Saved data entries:

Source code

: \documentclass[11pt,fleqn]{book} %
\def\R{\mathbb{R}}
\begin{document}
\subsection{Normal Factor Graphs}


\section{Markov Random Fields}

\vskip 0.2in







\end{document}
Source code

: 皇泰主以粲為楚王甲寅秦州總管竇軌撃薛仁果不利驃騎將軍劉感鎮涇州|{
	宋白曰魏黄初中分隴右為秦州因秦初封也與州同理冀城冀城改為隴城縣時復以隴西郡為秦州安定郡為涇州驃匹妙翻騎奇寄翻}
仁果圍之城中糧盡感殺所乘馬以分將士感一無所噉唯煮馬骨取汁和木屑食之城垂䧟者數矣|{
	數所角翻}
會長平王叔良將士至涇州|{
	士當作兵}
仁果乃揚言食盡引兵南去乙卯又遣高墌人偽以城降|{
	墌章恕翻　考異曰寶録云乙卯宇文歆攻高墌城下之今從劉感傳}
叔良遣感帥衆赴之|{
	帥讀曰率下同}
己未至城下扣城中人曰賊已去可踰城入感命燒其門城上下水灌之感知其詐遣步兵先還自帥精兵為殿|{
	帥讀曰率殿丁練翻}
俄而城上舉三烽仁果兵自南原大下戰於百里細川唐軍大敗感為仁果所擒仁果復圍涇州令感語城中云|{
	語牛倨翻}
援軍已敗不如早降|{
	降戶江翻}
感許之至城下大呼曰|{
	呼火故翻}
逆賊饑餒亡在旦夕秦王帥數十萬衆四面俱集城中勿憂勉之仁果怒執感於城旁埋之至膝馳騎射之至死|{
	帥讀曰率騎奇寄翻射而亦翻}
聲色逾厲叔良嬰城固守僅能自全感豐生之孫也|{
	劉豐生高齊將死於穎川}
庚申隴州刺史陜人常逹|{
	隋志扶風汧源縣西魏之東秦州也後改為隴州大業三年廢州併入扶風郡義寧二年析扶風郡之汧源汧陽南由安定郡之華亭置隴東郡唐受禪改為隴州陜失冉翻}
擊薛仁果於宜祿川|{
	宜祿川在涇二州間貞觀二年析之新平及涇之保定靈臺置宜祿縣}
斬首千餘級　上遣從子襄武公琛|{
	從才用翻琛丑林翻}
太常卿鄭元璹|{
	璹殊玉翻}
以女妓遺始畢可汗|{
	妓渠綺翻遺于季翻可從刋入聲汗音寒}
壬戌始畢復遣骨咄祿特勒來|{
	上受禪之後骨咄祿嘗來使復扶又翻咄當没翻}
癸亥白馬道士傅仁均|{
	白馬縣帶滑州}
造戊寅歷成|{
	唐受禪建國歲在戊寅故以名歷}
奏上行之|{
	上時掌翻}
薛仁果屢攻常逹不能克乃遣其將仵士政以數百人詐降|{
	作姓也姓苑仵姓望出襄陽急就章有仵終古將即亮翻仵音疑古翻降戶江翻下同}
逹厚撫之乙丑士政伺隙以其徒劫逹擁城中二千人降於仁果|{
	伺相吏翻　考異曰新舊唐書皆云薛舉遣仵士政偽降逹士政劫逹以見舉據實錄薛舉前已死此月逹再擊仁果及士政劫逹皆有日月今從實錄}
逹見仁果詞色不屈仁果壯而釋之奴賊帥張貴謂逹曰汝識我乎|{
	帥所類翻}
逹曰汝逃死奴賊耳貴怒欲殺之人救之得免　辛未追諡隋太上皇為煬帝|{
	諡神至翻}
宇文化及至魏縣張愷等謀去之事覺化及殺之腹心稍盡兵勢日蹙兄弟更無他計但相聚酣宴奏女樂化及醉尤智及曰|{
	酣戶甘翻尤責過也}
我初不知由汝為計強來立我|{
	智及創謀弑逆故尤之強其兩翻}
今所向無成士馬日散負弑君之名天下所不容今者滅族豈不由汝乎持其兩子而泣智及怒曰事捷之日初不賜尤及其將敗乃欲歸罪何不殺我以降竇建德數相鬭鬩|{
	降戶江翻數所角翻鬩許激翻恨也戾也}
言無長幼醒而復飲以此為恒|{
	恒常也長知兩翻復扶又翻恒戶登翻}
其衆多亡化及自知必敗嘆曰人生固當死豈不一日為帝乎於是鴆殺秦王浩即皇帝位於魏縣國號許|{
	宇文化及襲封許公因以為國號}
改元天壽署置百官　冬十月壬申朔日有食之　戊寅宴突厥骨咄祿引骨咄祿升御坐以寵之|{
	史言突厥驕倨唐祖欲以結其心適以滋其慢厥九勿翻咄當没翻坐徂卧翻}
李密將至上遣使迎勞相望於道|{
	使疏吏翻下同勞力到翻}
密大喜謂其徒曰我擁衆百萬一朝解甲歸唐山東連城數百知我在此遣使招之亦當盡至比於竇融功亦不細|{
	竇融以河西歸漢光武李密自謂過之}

— Problem statement —
What you copy out must be exactly the lines from the line containing "密大喜謂其徒曰我擁衆百萬一朝" through the end of the records.

— Answer space —
密大喜謂其徒曰我擁衆百萬一朝解甲歸唐山東連城數百知我在此遣使招之亦當盡至比於竇融功亦不細|{
	竇融以河西歸漢光武李密自謂過之}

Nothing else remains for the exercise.